Konfrontation – Wahlkampf in den USA: Der Schatten von Corona

25.10.2020 | Politik


Die Positionen des amtierenden Präsidenten Donald Trump und die seines Herausforderers Joe Biden unterscheiden sich auch in Bezug auf Gesundheit drastisch. Ein Blick auf drei zentrale Wahlkampfthemen: COVID-19, die Krankenversicherung und die Medikamentenpreise.
Nora Schmitt-Sausen

Trump: COVID-19 ist ungefährlich. Ein Impfstoff steht bereits zum Jahresende flächendeckend zur Verfügung. Schuld daran, dass es keine landesweite Maskenpflicht gibt, ist der demokratische Präsidentschaftsanwärter Joe Biden. Mit Behauptungen wie diesen tritt Präsident Donald Trump gerne vor die Mikrofone, als Krisenmanager in der vom Corona-Virus so stark gebeutelten USA dagegen weniger. Über die hohen Infektionszahlen, die zahlreichen Todesfälle, die Probleme beim Testen, die große Kluft bei der Versorgung von gut situierten und sozial schwachen COVID-19-Patienten – kaum ein Wort. Trump, dessen Wahlkampfauftritte nahezu maskenfreie Veranstaltungen sind, hatte sich kurz vor der Präsidentschaftswahl am 3. November selbst mit dem Corona-Virus infiziert.

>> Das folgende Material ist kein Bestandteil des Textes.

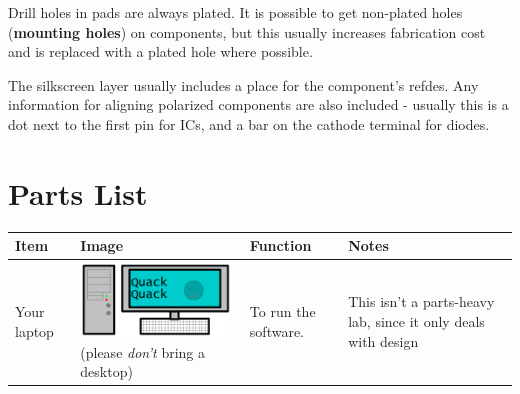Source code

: \documentclass[letterpaper]{article}
\begin{document}
{\sffamily\color[rgb]{0.30980393,0.5058824,0.7411765}
Drill holes in pads are always plated. It is possible to get non-plated holes (\textbf{mounting holes}) on components,
but this usually increases fabrication cost and is replaced with a plated hole where possible.}

{\sffamily\color[rgb]{0.30980393,0.5058824,0.7411765}
The silkscreen layer usually includes a place for the component's refdes. Any information for aligning polarized
components are also included - usually this is a dot next to the first pin for ICs, and a bar on the cathode terminal
for diodes. }

\clearpage
\bigskip

\section{Parts List}
\hypertarget{Toc337742693}{}\begin{flushleft}
\tablefirsthead{}
\tablehead{}
\tabletail{}
\tablelasttail{}
\begin{supertabular}{|m{1.4247599in}|m{1.9212599in}|m{1.9212599in}|m{1.9247599in}|}
\hline
{\sffamily\bfseries\color[rgb]{0.30980393,0.5058824,0.7411765} Item} &
{\sffamily\bfseries\color[rgb]{0.30980393,0.5058824,0.7411765} Image} &
{\sffamily\color[rgb]{0.30980393,0.5058824,0.7411765} \textbf{Function}} &
{\sffamily\bfseries\color[rgb]{0.30980393,0.5058824,0.7411765} Notes}\\\hline
{\sffamily\color[rgb]{0.30980393,0.5058824,0.7411765} Your laptop} &
 \includegraphics[width=1.5728in,height=0.7909in]{figures/ee4document-img016.png} 
{\sffamily\color[rgb]{0.30980393,0.5058824,0.7411765} (please \textit{don't} bring a desktop)} &
{\sffamily\color[rgb]{0.30980393,0.5058824,0.7411765} To run the software.} &
{\sffamily\color[rgb]{0.30980393,0.5058824,0.7411765} This isn't a parts-heavy lab, since it
only deals with design}\\\hline
\end{supertabular}
\end{flushleft}
\end{document}
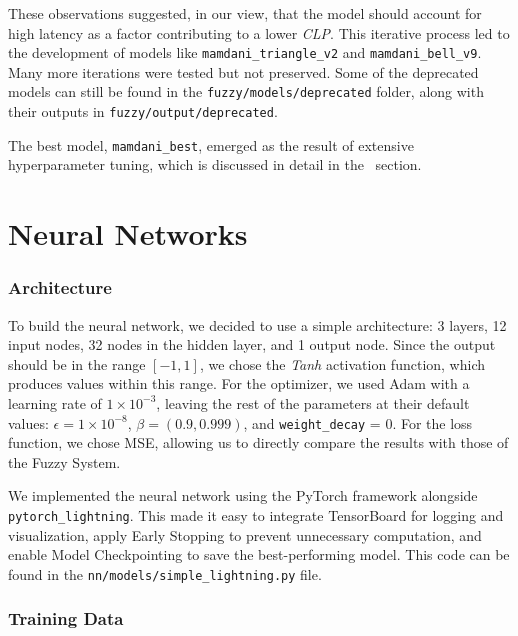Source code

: \documentclass[titlepage]{article}
\begin{document}
These observations suggested, in our view, that the model should account for high latency as a factor contributing to a lower \emph{CLP}.
This iterative process led to the development of models like \texttt{mamdani\_triangle\_v2} and \texttt{mamdani\_bell\_v9}.\\
Many more iterations were tested but not preserved.
Some of the deprecated models can still be found in the \texttt{fuzzy/models/deprecated} folder, along with their outputs in \texttt{fuzzy/output/deprecated}.

The best model, \texttt{mamdani\_best}, emerged as the result of extensive hyperparameter tuning, which is discussed in detail in the~ section.




\part{Neural Networks}

\section{Architecture}

To build the neural network, we decided to use a simple architecture: 3 layers, 12 input nodes, 32 nodes in the hidden layer, and 1 output node.
Since the output should be in the range \([-1, 1]\), we chose the \emph{Tanh} activation function, which produces values within this range.
For the optimizer, we used Adam with a learning rate of $1 \times 10^{-3}$, leaving the rest of the parameters at their default values: $\epsilon = 1 \times 10^{-8}$, $\beta = (0.9, 0.999)$, and \texttt{weight\_decay} = 0.
For the loss function, we chose MSE, allowing us to directly compare the results with those of the Fuzzy System.

We implemented the neural network using the PyTorch framework alongside \newline \texttt{pytorch\_lightning}.
This made it easy to integrate TensorBoard for logging and visualization, apply Early Stopping to prevent unnecessary computation, and enable Model Checkpointing to save the best-performing model.
This code can be found in the \texttt{nn/models/simple\_lightning.py} file.

\section{Training Data}
\end{document}
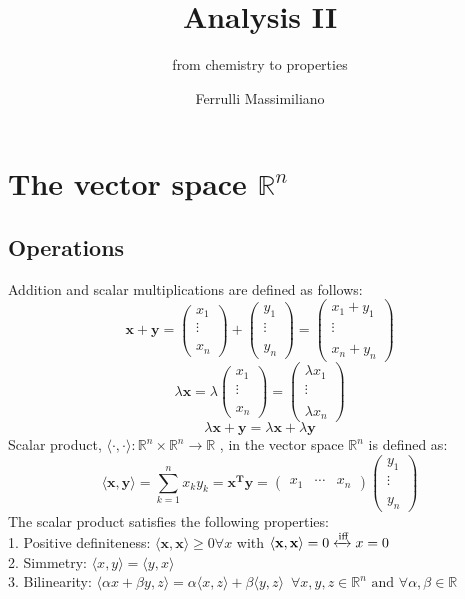 \documentclass[a4paper,11pt]{article}
\newcommand{\icol}[1]{%
  \left(\begin{smallmatrix}#1\end{smallmatrix}\right)%
}
\newcommand{\irow}[1]{%
  \left(\begin{smallmatrix}#1\end{smallmatrix}\right)%
}
\renewcommand{\iff}{
  \xleftrightarrow{\text{iff}}
}
\newcommand{\bk}[1]{
  \langle {#1} \rangle
}
\begin{document}
\title{Analysis II}
\subtitle{from chemistry to properties}
\author{Ferrulli Massimiliano}  

\maketitle





\tableofcontents





\pagebreak



\section{The vector space $\mathbb{R}^n$}
\subsection{Operations}
Addition and scalar multiplications are defined as follows:
$$\mathbf{x+y} = \icol{x_1\\\vdots\\ \\ x_n} + \icol{y_1 \\ \vdots \\ \\ y_n } = \icol{x_1 + y_1 \\ \vdots \\ \\ x_n + y_n} $$
$$ \lambda \mathbf{x} = \lambda \icol{x_1 \\ \vdots \\ \\ x_n} = \icol{\lambda x_1 \\ \vdots \\ \\ \lambda x_n} $$
$$ \lambda \mathbf{x+y} = \lambda \mathbf{x} + \lambda \mathbf{y} $$
Scalar product, $ \langle \cdot , \cdot \rangle : \mathbb{R}^n \times \mathbb{R}^n \to \mathbb{R}$ , in the vector space $\mathbb{R}^n$ is defined as:
$$\langle \mathbf{x,y} \rangle = \sum_{k = 1}^{n} x_k y_k = \mathbf{x^T y} = \irow{x_1 & \cdots & x_n } \icol{y_1 \\ \vdots \\ \\ y_n}  $$
The scalar product satisfies the following properties: \\
1. Positive definiteness: $\langle \mathbf{x,x} \rangle \geq 0  \forall x $ with  $ \langle \mathbf{x,x} \rangle = 0  \iff  x = 0  $ \\
2. Simmetry: $\bk{x,y} = \bk{y,x} $ \\
3. Bilinearity: $\bk{\alpha x + \beta y, z} = \alpha\bk{x,z} + \beta\bk{y,z} \, \, \, \forall x,y,z \in \mathbb{R}^n  \, \, \text{and} \, \, \forall \alpha , \beta \in \mathbb{R} $
\end{document}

Biden: Im Kampf gegen das Corona-Virus setzt Demokrat Biden auf eines: die Erkenntnisse der Wissenschaft. Im Fall eines Wahlsieges werde er die Corona-Strategie für die USA von Public Health-Experten leiten lassen. Diese hätten ebenso die Entscheidungshoheit über die Zeit der Zulassung eines sicheren, effektiven Impfstoffs. Sollte Biden am 3. November das Weiße Haus erobern, will er einen detaillierten Plan ausarbeiten, um die weitere Ausbreitung des Virus in den USA zu bekämpfen. Biden nimmt die Krise ernst: Der Demokrat verzichtete lange auf Personenwahlkampf, ist ein Verfechter einer breiten Verwendung von Mund-Nasen-Schutz, den er in der Öffentlichkeit stets selbst trägt. Biden nutzt die Corona-Krise als Aufhänger, um auf die bestehenden Mängel im US-amerikanischen Gesundheitswesen hinzuweisen.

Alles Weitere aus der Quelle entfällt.